What follows is a listing; give it again exactly, in its entirety.

Start of Input for this task

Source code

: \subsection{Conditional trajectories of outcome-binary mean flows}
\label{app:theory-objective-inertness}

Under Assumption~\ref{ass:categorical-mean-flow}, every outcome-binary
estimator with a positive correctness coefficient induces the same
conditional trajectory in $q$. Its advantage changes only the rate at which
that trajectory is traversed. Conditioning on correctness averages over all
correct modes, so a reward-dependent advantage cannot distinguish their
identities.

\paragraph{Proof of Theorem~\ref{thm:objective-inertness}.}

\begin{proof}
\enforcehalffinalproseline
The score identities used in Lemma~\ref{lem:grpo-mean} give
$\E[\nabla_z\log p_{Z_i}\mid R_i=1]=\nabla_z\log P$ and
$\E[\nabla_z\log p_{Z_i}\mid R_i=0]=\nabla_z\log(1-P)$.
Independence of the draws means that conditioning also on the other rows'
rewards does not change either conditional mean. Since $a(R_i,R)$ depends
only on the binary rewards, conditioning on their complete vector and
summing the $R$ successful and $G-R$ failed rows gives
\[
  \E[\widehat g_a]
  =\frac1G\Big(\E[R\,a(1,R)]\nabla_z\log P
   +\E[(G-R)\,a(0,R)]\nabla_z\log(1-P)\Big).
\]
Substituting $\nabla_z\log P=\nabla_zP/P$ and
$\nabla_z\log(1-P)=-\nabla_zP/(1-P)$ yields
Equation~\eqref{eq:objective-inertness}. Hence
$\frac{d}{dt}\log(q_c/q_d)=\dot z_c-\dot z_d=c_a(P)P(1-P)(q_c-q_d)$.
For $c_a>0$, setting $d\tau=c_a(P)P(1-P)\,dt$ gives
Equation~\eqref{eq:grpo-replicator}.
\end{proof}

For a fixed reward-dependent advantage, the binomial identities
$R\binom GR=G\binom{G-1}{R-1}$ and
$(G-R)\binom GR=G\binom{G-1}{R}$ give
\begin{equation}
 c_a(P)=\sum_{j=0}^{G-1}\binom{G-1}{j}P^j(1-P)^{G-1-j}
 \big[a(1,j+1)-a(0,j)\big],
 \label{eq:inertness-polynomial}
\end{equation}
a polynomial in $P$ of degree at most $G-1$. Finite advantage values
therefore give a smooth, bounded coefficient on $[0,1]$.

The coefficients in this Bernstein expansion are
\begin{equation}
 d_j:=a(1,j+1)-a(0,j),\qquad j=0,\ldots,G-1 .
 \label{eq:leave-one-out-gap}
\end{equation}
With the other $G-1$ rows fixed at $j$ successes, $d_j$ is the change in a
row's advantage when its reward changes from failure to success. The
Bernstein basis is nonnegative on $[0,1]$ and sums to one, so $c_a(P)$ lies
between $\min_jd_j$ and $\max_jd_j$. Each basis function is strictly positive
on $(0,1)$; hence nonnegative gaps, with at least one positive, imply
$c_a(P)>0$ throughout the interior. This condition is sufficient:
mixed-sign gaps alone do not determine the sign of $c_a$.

End of Input for this task

### The completed task
Source code

: \subsection{Conditional trajectories of outcome-binary mean flows}
\label{app:theory-objective-inertness}

Under Assumption~\ref{ass:categorical-mean-flow}, every outcome-binary
estimator with a positive correctness coefficient induces the same
conditional trajectory in $q$. Its advantage changes only the rate at which
that trajectory is traversed. Conditioning on correctness averages over all
correct modes, so a reward-dependent advantage cannot distinguish their
identities.

\paragraph{Proof of Theorem~\ref{thm:objective-inertness}.}

\begin{proof}
\enforcehalffinalproseline
The score identities used in Lemma~\ref{lem:grpo-mean} give
$\E[\nabla_z\log p_{Z_i}\mid R_i=1]=\nabla_z\log P$ and
$\E[\nabla_z\log p_{Z_i}\mid R_i=0]=\nabla_z\log(1-P)$.
Independence of the draws means that conditioning also on the other rows'
rewards does not change either conditional mean. Since $a(R_i,R)$ depends
only on the binary rewards, conditioning on their complete vector and
summing the $R$ successful and $G-R$ failed rows gives
\[
  \E[\widehat g_a]
  =\frac1G\Big(\E[R\,a(1,R)]\nabla_z\log P
   +\E[(G-R)\,a(0,R)]\nabla_z\log(1-P)\Big).
\]
Substituting $\nabla_z\log P=\nabla_zP/P$ and
$\nabla_z\log(1-P)=-\nabla_zP/(1-P)$ yields
Equation~\eqref{eq:objective-inertness}. Hence
$\frac{d}{dt}\log(q_c/q_d)=\dot z_c-\dot z_d=c_a(P)P(1-P)(q_c-q_d)$.
For $c_a>0$, setting $d\tau=c_a(P)P(1-P)\,dt$ gives
Equation~\eqref{eq:grpo-replicator}.
\end{proof}

For a fixed reward-dependent advantage, the binomial identities
$R\binom GR=G\binom{G-1}{R-1}$ and
$(G-R)\binom GR=G\binom{G-1}{R}$ give
\begin{equation}
 c_a(P)=\sum_{j=0}^{G-1}\binom{G-1}{j}P^j(1-P)^{G-1-j}
 \big[a(1,j+1)-a(0,j)\big],
 \label{eq:inertness-polynomial}
\end{equation}
a polynomial in $P$ of degree at most $G-1$. Finite advantage values
therefore give a smooth, bounded coefficient on $[0,1]$.

The coefficients in this Bernstein expansion are
\begin{equation}
 d_j:=a(1,j+1)-a(0,j),\qquad j=0,\ldots,G-1 .
 \label{eq:leave-one-out-gap}
\end{equation}
With the other $G-1$ rows fixed at $j$ successes, $d_j$ is the change in a
row's advantage when its reward changes from failure to success. The
Bernstein basis is nonnegative on $[0,1]$ and sums to one, so $c_a(P)$ lies
between $\min_jd_j$ and $\max_jd_j$. Each basis function is strictly positive
on $(0,1)$; hence nonnegative gaps, with at least one positive, imply
$c_a(P)>0$ throughout the interior. This condition is sufficient:
mixed-sign gaps alone do not determine the sign of $c_a$.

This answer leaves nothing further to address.